▸ **What you need to do**
If a line below contains the string "constant", return that line.

** Exercise materials follows **

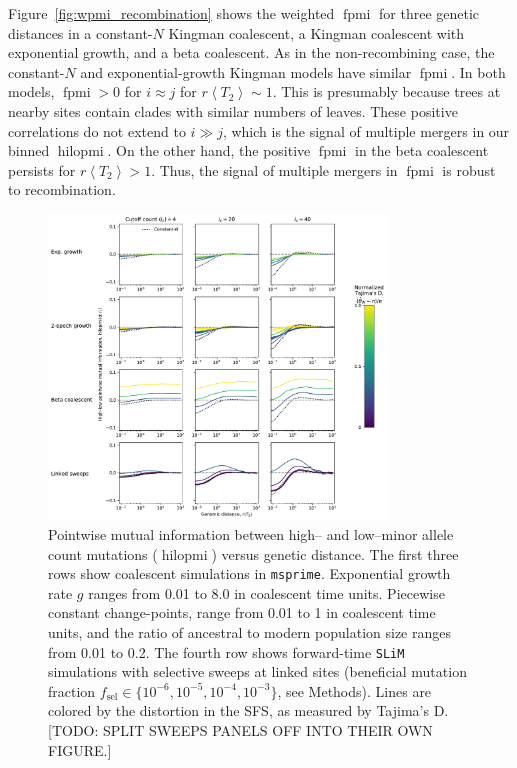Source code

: \documentclass[11pt, letterpaper]{article}   	%
\newcommand{\Fig}[1]{Figure~\ref{#1}}
\newcommand{\E}[1]{\left< #1 \right>}
\DeclareMathOperator{\fpmi}{fpmi}
\DeclareMathOperator{\hilopmi}{hilopmi}
\begin{document}
\Fig{fig:wpmi_recombination} shows the weighted $\fpmi$ for three genetic distances in a constant-$N$ Kingman coalescent, a Kingman coalescent with exponential growth, and a beta coalescent.
As in the non-recombining case, the constant-$N$ and exponential-growth Kingman models have similar $\fpmi$.
In both models, $\fpmi > 0$ for $i\approx j$ for $r\E{T_2} \sim 1$.
This is presumably because trees at nearby sites contain clades with similar numbers of leaves.
These positive correlations do not extend to $i \gg j$, which is the signal of multiple mergers in our binned $\hilopmi$.
On the other hand, the positive $\fpmi$ in the beta coalescent persists for $r\E{T_2} > 1$.
Thus, the signal of multiple mergers in $\fpmi$ is robust to recombination.

\begin{figure}
\centering
\includegraphics[width=0.8\textwidth]{figures/figure5.pdf}
\caption{Pointwise mutual information between high-- and low--minor allele count mutations ($\hilopmi$) versus genetic distance. The first three rows show coalescent simulations in \texttt{msprime}. Exponential growth rate $g$ ranges from 0.01 to 8.0 in coalescent time units. Piecewise constant change-points, range from 0.01 to 1 in coalescent time units, and the ratio of ancestral to modern population size ranges from 0.01 to 0.2. The fourth row shows forward-time \texttt{SLiM} simulations with selective sweeps at linked sites (beneficial mutation fraction $f_{\text{sel}} \in \{10^{-6}, 10^{-5}, 10^{-4}, 10^{-3}\}$, see Methods). Lines are colored by the distortion in the SFS, as measured by Tajima's D. [TODO: SPLIT SWEEPS PANELS OFF INTO THEIR OWN FIGURE.]\label{fig:hilo_vs_d}}
\end{figure}
\end{document}
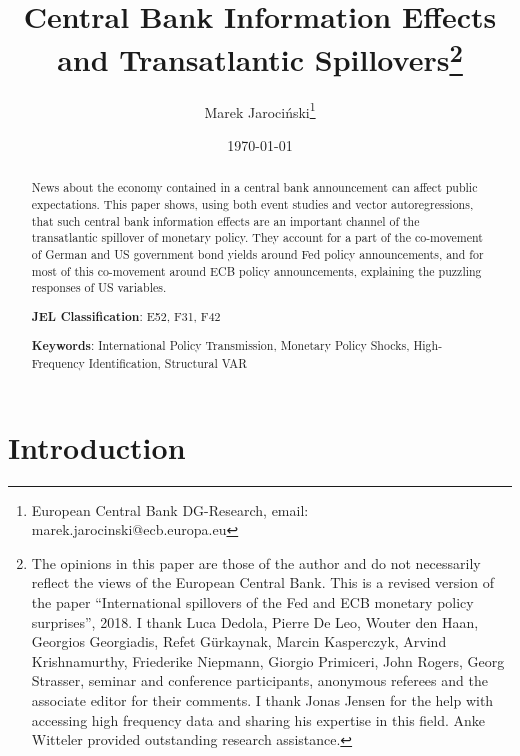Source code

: \documentclass[a4paper,12pt]{article}
\begin{document}

\author{Marek Jaroci\'nski\thanks{%
European Central Bank DG-Research, email: marek.jarocinski@ecb.europa.eu}}
\title{Central Bank Information Effects and Transatlantic Spillovers\thanks{%
The opinions in this paper are
those of the author and do not necessarily reflect the views of the
European Central Bank.
This is a revised version of the paper ``International spillovers of the Fed and ECB monetary policy surprises'', 2018. I thank Luca Dedola, Pierre De Leo, Wouter den Haan, Georgios Georgiadis, Refet G\"urkaynak, Marcin Kasperczyk, Arvind Krishnamurthy, Friederike Niepmann, Giorgio Primiceri, John Rogers, Georg Strasser, seminar and conference participants, anonymous referees and the associate editor for their comments. I thank Jonas Jensen for the help with accessing high frequency data and sharing his expertise in this field. Anke Witteler provided outstanding research assistance.}}
\date{\today}
\maketitle

\begin{abstract}
News about the economy contained in a central bank announcement can affect public expectations. This paper shows, using both event studies and vector autoregressions, that such central bank information effects are an important channel of the transatlantic spillover of monetary policy. They account for a part of the co-movement of German and US government bond yields around Fed policy announcements, and for most of this co-movement around ECB policy announcements, explaining the puzzling responses of US variables.

\bigskip

\noindent \textbf{JEL Classification}: E52, F31, F42

\noindent \textbf{Keywords}: International Policy Transmission, Monetary Policy Shocks, High-Frequency Identification, Structural VAR
\end{abstract}


\pagebreak

\setcounter{page}{1}

\section{Introduction}
\end{document}
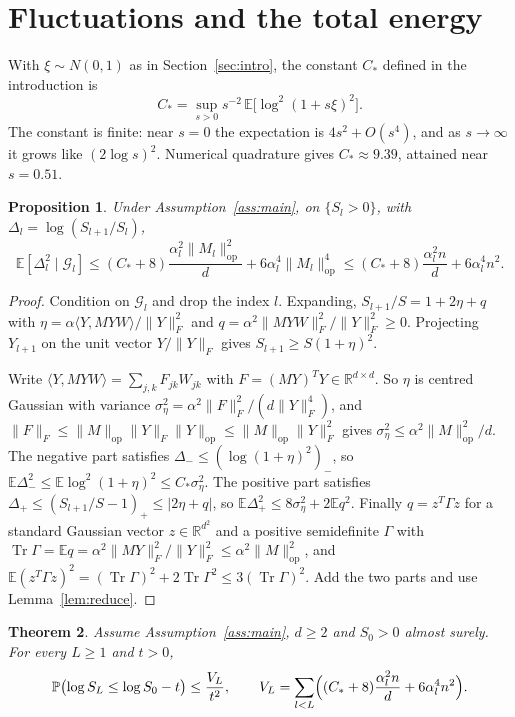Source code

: \documentclass[11pt]{amsart}
\newtheorem{theorem}{Theorem}[section]
\newtheorem{proposition}[theorem]{Proposition}
\theoremstyle{definition}
\theoremstyle{remark}
\numberwithin{equation}{section}
\newcommand{\EE}{\mathbb{E}}
\newcommand{\PP}{\mathbb{P}}
\newcommand{\RR}{\mathbb{R}}
\newcommand{\cG}{\mathcal{G}}
\newcommand{\op}{\mathrm{op}}
\DeclareMathOperator{\Tr}{Tr}
\begin{document}
\section{Fluctuations and the total energy}\label{sec:bounds}

With $\xi\sim N(0,1)$ as in Section~\ref{sec:intro}, the constant $C_*$ defined in the introduction is
\begin{equation}
C_*=\sup_{s>0}s^{-2}\,\EE\bigl[\log^2(1+s\xi)^2\bigr].\label{eq:C2}
\end{equation}
The constant is finite: near $s=0$ the expectation is $4s^2+O(s^4)$, and as $s\to\infty$ it grows like $(2\log s)^2$. Numerical quadrature gives $C_*\approx9.39$, attained near $s=0.51$.

\begin{proposition}\label{prop:second}
Under Assumption~\ref{ass:main}, on $\{S_l>0\}$, with $\Delta_l=\log(S_{l+1}/S_l)$,
\[
\EE[\Delta_l^2\mid\cG_l]\le(C_*+8)\frac{\alpha_l^2\|M_l\|_\op^2}d+6\alpha_l^4\|M_l\|_\op^4\le(C_*+8)\frac{\alpha_l^2n}d+6\alpha_l^4n^2.
\]
\end{proposition}

\begin{proof}
Condition on $\cG_l$ and drop the index $l$. Expanding, $S_{l+1}/S=1+2\eta+q$ with $\eta=\alpha\langle Y,MYW\rangle/\|Y\|_F^2$ and $q=\alpha^2\|MYW\|_F^2/\|Y\|_F^2\ge0$. Projecting $Y_{l+1}$ on the unit vector $Y/\|Y\|_F$ gives $S_{l+1}\ge S(1+\eta)^2$.

Write $\langle Y,MYW\rangle=\sum_{j,k}F_{jk}W_{jk}$ with $F=(MY)^{T}Y\in\RR^{d\times d}$. So $\eta$ is centred Gaussian with variance $\sigma_\eta^2=\alpha^2\|F\|_F^2/(d\|Y\|_F^4)$, and $\|F\|_F\le\|M\|_\op\|Y\|_F\|Y\|_\op\le\|M\|_\op\|Y\|_F^2$ gives $\sigma_\eta^2\le\alpha^2\|M\|_\op^2/d$. The negative part satisfies $\Delta_-\le(\log(1+\eta)^2)_-$, so $\EE\Delta_-^2\le\EE\log^2(1+\eta)^2\le C_*\sigma_\eta^2$. The positive part satisfies $\Delta_+\le(S_{l+1}/S-1)_+\le|2\eta+q|$, so $\EE\Delta_+^2\le8\sigma_\eta^2+2\EE q^2$. Finally $q=z^{T}\Gamma z$ for a standard Gaussian vector $z\in\RR^{d^2}$ and a positive semidefinite $\Gamma$ with $\Tr\Gamma=\EE q=\alpha^2\|MY\|_F^2/\|Y\|_F^2\le\alpha^2\|M\|_\op^2$, and $\EE(z^{T}\Gamma z)^2=(\Tr\Gamma)^2+2\Tr\Gamma^2\le3(\Tr\Gamma)^2$. Add the two parts and use Lemma~\ref{lem:reduce}.
\end{proof}

\begin{theorem}\label{thm:tail}
Assume Assumption~\ref{ass:main}, $d\ge2$ and $S_0>0$ almost surely. For every $L\ge1$ and $t>0$,
\[
\PP\bigl(\log S_L\le\log S_0-t\bigr)\le\frac{V_L}{t^2},\qquad V_L=\sum_{l<L}\Bigl((C_*+8)\frac{\alpha_l^2n}d+6\alpha_l^4n^2\Bigr).
\]
\end{theorem}
\end{document}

** End of Exercise materials **

▸ **Solution for this exercise**
\Fig{fig:wpmi_recombination} shows the weighted $\fpmi$ for three genetic distances in a constant-$N$ Kingman coalescent, a Kingman coalescent with exponential growth, and a beta coalescent.
As in the non-recombining case, the constant-$N$ and exponential-growth Kingman models have similar $\fpmi$.
\caption{Pointwise mutual information between high-- and low--minor allele count mutations ($\hilopmi$) versus genetic distance. The first three rows show coalescent simulations in \texttt{msprime}. Exponential growth rate $g$ ranges from 0.01 to 8.0 in coalescent time units. Piecewise constant change-points, range from 0.01 to 1 in coalescent time units, and the ratio of ancestral to modern population size ranges from 0.01 to 0.2. The fourth row shows forward-time \texttt{SLiM} simulations with selective sweeps at linked sites (beneficial mutation fraction $f_{\text{sel}} \in \{10^{-6}, 10^{-5}, 10^{-4}, 10^{-3}\}$, see Methods). Lines are colored by the distortion in the SFS, as measured by Tajima's D. [TODO: SPLIT SWEEPS PANELS OFF INTO THEIR OWN FIGURE.]\label{fig:hilo_vs_d}}
With $\xi\sim N(0,1)$ as in Section~\ref{sec:intro}, the constant $C_*$ defined in the introduction is
The constant is finite: near $s=0$ the expectation is $4s^2+O(s^4)$, and as $s\to\infty$ it grows like $(2\log s)^2$. Numerical quadrature gives $C_*\approx9.39$, attained near $s=0.51$.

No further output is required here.